Type I plasminogen (PLG I) deficiency is a genetic disorder inherited in an autosomal recessive mode and carries high mortality and morbidity. This case report discusses two babies, aged 2 and 3 months, who were diagnosed with ligneous conjunctivitis and congenital hydrocephalus. They had progressive macrocephaly, which led to the insertion of a ventriculoperitoneal shunt. However, there was no significant improvement. During the course of the disease, they underwent genetic testing and were diagnosed with PLG I deficiency. One of the babies underwent ventriculocholecystic shunt insertion as part of palliative care and management, since this disease has poor absorption in the peritoneal cavity. Unfortunately, there was no improvement observed, and he died at 18 months. The other baby received intravenous plasma (10 ml/kg) three times a week, plus using several eye drops daily, with moderate improvement. Promising results are expected with the approved plasminogen, human-tvmh, by the Food and Drug Administration. However, access to the newly approved drug in developing countries is challenging, often hindered by cost or supply issues, necessitating the use of alternative treatments.
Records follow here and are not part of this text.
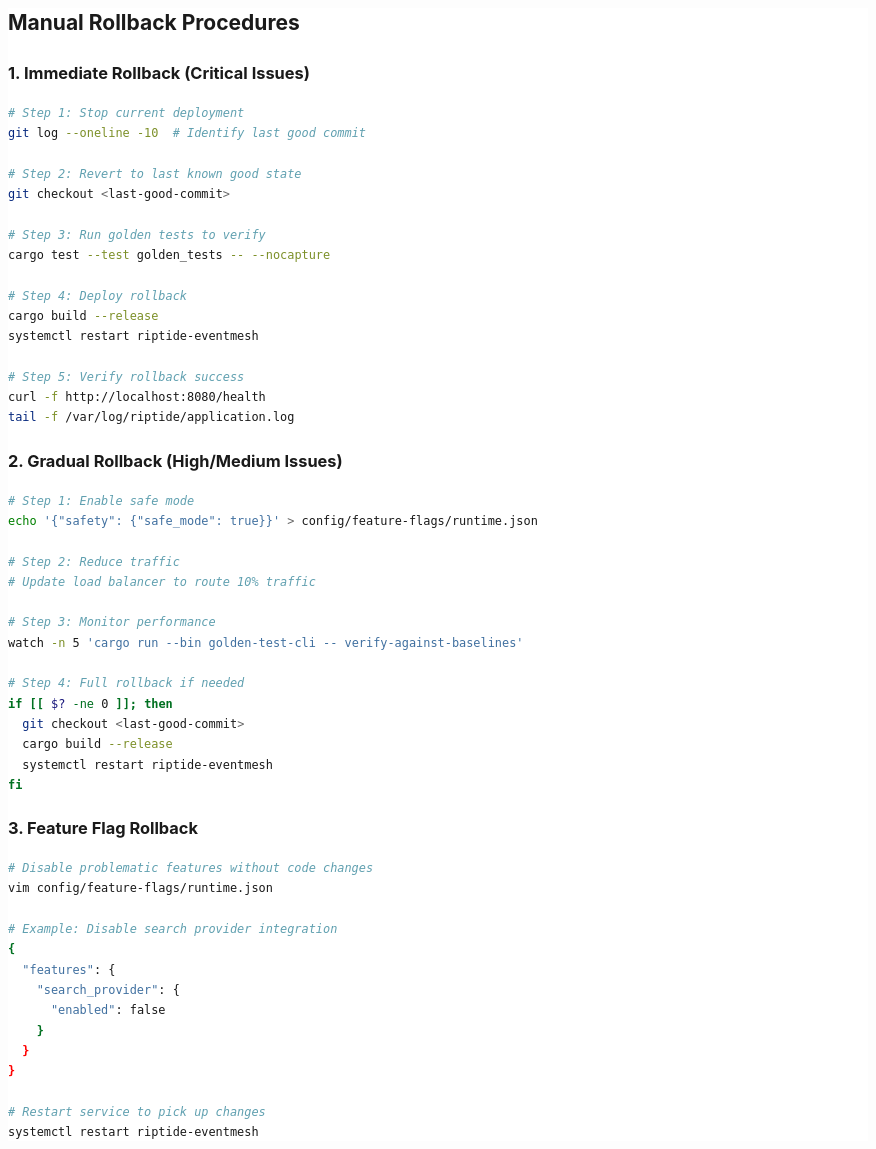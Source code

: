 ## Manual Rollback Procedures

### 1. Immediate Rollback (Critical Issues)

```bash
# Step 1: Stop current deployment
git log --oneline -10  # Identify last good commit

# Step 2: Revert to last known good state
git checkout <last-good-commit>

# Step 3: Run golden tests to verify
cargo test --test golden_tests -- --nocapture

# Step 4: Deploy rollback
cargo build --release
systemctl restart riptide-eventmesh

# Step 5: Verify rollback success
curl -f http://localhost:8080/health
tail -f /var/log/riptide/application.log
```

### 2. Gradual Rollback (High/Medium Issues)

```bash
# Step 1: Enable safe mode
echo '{"safety": {"safe_mode": true}}' > config/feature-flags/runtime.json

# Step 2: Reduce traffic
# Update load balancer to route 10% traffic

# Step 3: Monitor performance
watch -n 5 'cargo run --bin golden-test-cli -- verify-against-baselines'

# Step 4: Full rollback if needed
if [[ $? -ne 0 ]]; then
  git checkout <last-good-commit>
  cargo build --release
  systemctl restart riptide-eventmesh
fi
```

### 3. Feature Flag Rollback

```bash
# Disable problematic features without code changes
vim config/feature-flags/runtime.json

# Example: Disable search provider integration
{
  "features": {
    "search_provider": {
      "enabled": false
    }
  }
}

# Restart service to pick up changes
systemctl restart riptide-eventmesh
```
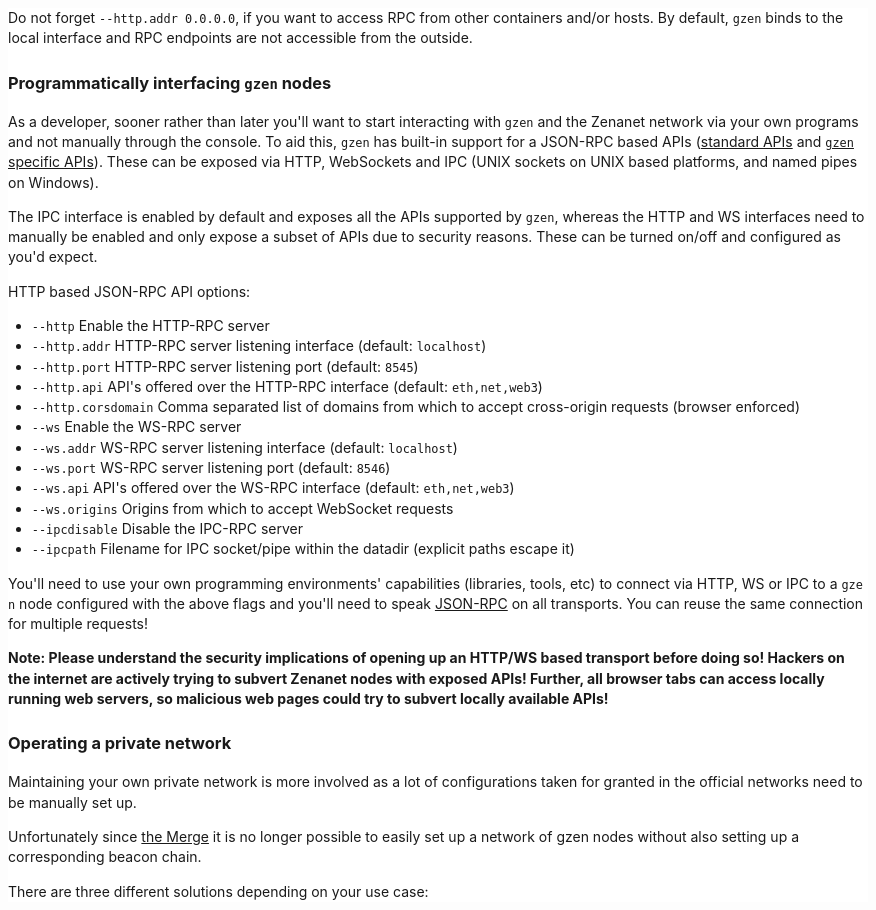 Do not forget `--http.addr 0.0.0.0`, if you want to access RPC from other containers
and/or hosts. By default, `gzen` binds to the local interface and RPC endpoints are not
accessible from the outside.

### Programmatically interfacing `gzen` nodes

As a developer, sooner rather than later you'll want to start interacting with `gzen` and the
Zenanet network via your own programs and not manually through the console. To aid
this, `gzen` has built-in support for a JSON-RPC based APIs ([standard APIs](https://zenanet.github.io/execution-apis/api-documentation/)
and [`gzen` specific APIs](https://gzen.ethereum.org/docs/interacting-with-gzen/rpc)).
These can be exposed via HTTP, WebSockets and IPC (UNIX sockets on UNIX based
platforms, and named pipes on Windows).

The IPC interface is enabled by default and exposes all the APIs supported by `gzen`,
whereas the HTTP and WS interfaces need to manually be enabled and only expose a
subset of APIs due to security reasons. These can be turned on/off and configured as
you'd expect.

HTTP based JSON-RPC API options:

  * `--http` Enable the HTTP-RPC server
  * `--http.addr` HTTP-RPC server listening interface (default: `localhost`)
  * `--http.port` HTTP-RPC server listening port (default: `8545`)
  * `--http.api` API's offered over the HTTP-RPC interface (default: `eth,net,web3`)
  * `--http.corsdomain` Comma separated list of domains from which to accept cross-origin requests (browser enforced)
  * `--ws` Enable the WS-RPC server
  * `--ws.addr` WS-RPC server listening interface (default: `localhost`)
  * `--ws.port` WS-RPC server listening port (default: `8546`)
  * `--ws.api` API's offered over the WS-RPC interface (default: `eth,net,web3`)
  * `--ws.origins` Origins from which to accept WebSocket requests
  * `--ipcdisable` Disable the IPC-RPC server
  * `--ipcpath` Filename for IPC socket/pipe within the datadir (explicit paths escape it)

You'll need to use your own programming environments' capabilities (libraries, tools, etc) to
connect via HTTP, WS or IPC to a `gzen` node configured with the above flags and you'll
need to speak [JSON-RPC](https://www.jsonrpc.org/specification) on all transports. You
can reuse the same connection for multiple requests!

**Note: Please understand the security implications of opening up an HTTP/WS based
transport before doing so! Hackers on the internet are actively trying to subvert
Zenanet nodes with exposed APIs! Further, all browser tabs can access locally
running web servers, so malicious web pages could try to subvert locally available
APIs!**

### Operating a private network

Maintaining your own private network is more involved as a lot of configurations taken for
granted in the official networks need to be manually set up.

Unfortunately since [the Merge](https://ethereum.org/en/roadmap/merge/) it is no longer possible
to easily set up a network of gzen nodes without also setting up a corresponding beacon chain.

There are three different solutions depending on your use case:
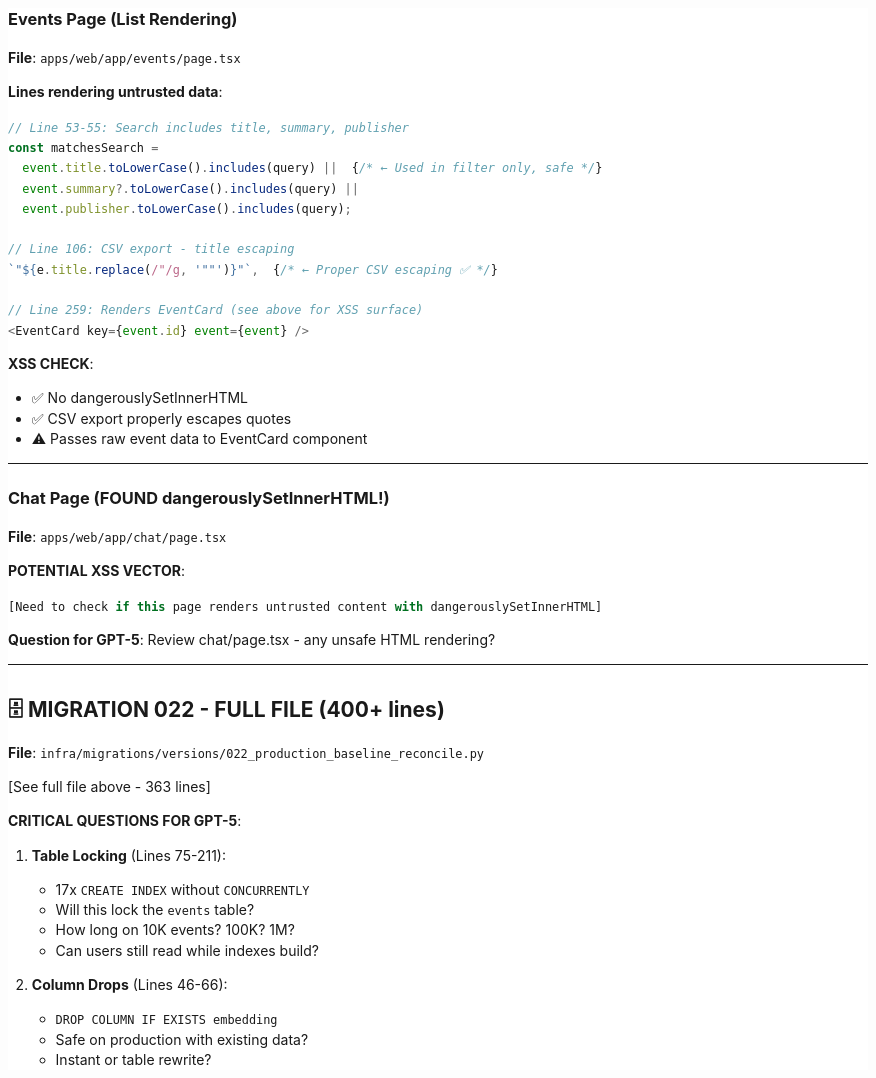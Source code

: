 ### Events Page (List Rendering)

**File**: `apps/web/app/events/page.tsx`

**Lines rendering untrusted data**:

```typescript
// Line 53-55: Search includes title, summary, publisher
const matchesSearch =
  event.title.toLowerCase().includes(query) ||  {/* ← Used in filter only, safe */}
  event.summary?.toLowerCase().includes(query) ||
  event.publisher.toLowerCase().includes(query);

// Line 106: CSV export - title escaping
`"${e.title.replace(/"/g, '""')}"`,  {/* ← Proper CSV escaping ✅ */}

// Line 259: Renders EventCard (see above for XSS surface)
<EventCard key={event.id} event={event} />
```

**XSS CHECK**:
- ✅ No dangerouslySetInnerHTML
- ✅ CSV export properly escapes quotes
- ⚠️ Passes raw event data to EventCard component

---

### Chat Page (FOUND dangerouslySetInnerHTML!)

**File**: `apps/web/app/chat/page.tsx`

**POTENTIAL XSS VECTOR**:
```typescript
[Need to check if this page renders untrusted content with dangerouslySetInnerHTML]
```

**Question for GPT-5**: Review chat/page.tsx - any unsafe HTML rendering?

---

## 🗄️ MIGRATION 022 - FULL FILE (400+ lines)

**File**: `infra/migrations/versions/022_production_baseline_reconcile.py`

[See full file above - 363 lines]

**CRITICAL QUESTIONS FOR GPT-5**:

1. **Table Locking** (Lines 75-211):
   - 17x `CREATE INDEX` without `CONCURRENTLY`
   - Will this lock the `events` table?
   - How long on 10K events? 100K? 1M?
   - Can users still read while indexes build?

2. **Column Drops** (Lines 46-66):
   - `DROP COLUMN IF EXISTS embedding`
   - Safe on production with existing data?
   - Instant or table rewrite?
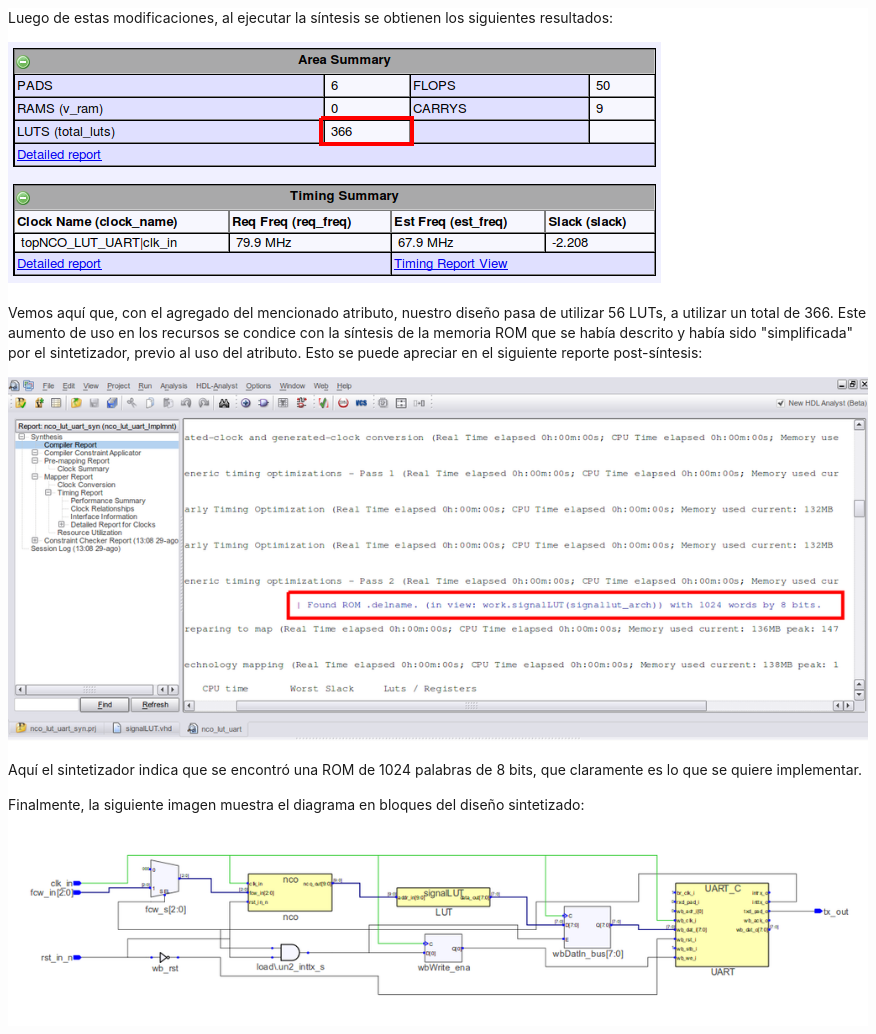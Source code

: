 Luego de estas modificaciones, al ejecutar la síntesis se obtienen los siguientes resultados:

![synthOk_summary](.images/synthOk_summary.png)

Vemos aquí que, con el agregado del mencionado atributo, nuestro diseño pasa de utilizar 56 LUTs, a utilizar un total de 366. Este aumento de uso en los recursos se condice con la síntesis de la memoria ROM que se había descrito y había sido "simplificada" por el sintetizador, previo al uso del atributo. Esto se puede apreciar en el siguiente reporte post-síntesis:

![synthOk_FoundROM](.images/synthOk_FoundROM.png)

Aquí el sintetizador indica que se encontró una ROM de 1024 palabras de 8 bits, que claramente es lo que se quiere implementar.

Finalmente, la siguiente imagen muestra el diagrama en bloques del diseño sintetizado:

![synthOk_blocks](.images/synthOk_blocks.png)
I型纤溶酶原(PLG I)缺乏症是一种常染色体隐性遗传的基因疾病,具有较高的死亡率和发病率。本病例报告讨论了两名分别为2个月和3个月大的婴儿,他们被诊断患有木样结膜炎和先天性脑积水。他们出现进行性巨头症,这导致了脑室腹腔分流管的植入。然而,病情并无显著改善。在疾病过程中,他们接受了基因检测,并被诊断为PLG I缺乏症。其中一名婴儿接受了脑室胆囊分流管植入作为姑息治疗和管理的一部分,因为这种疾病在腹腔内吸收不良。不幸的是,未见病情改善,他在18个月时死亡。另一名婴儿每周接受三次静脉注射血浆(10毫升/千克),并每天使用几种眼药水,病情有中度改善。美国食品药品监督管理局批准的纤溶酶原——人-tvmh有望产生良好效果。然而,在发展中国家获取这种新批准的药物具有挑战性,往往受到成本或供应问题的阻碍,因此需要使用替代治疗方法。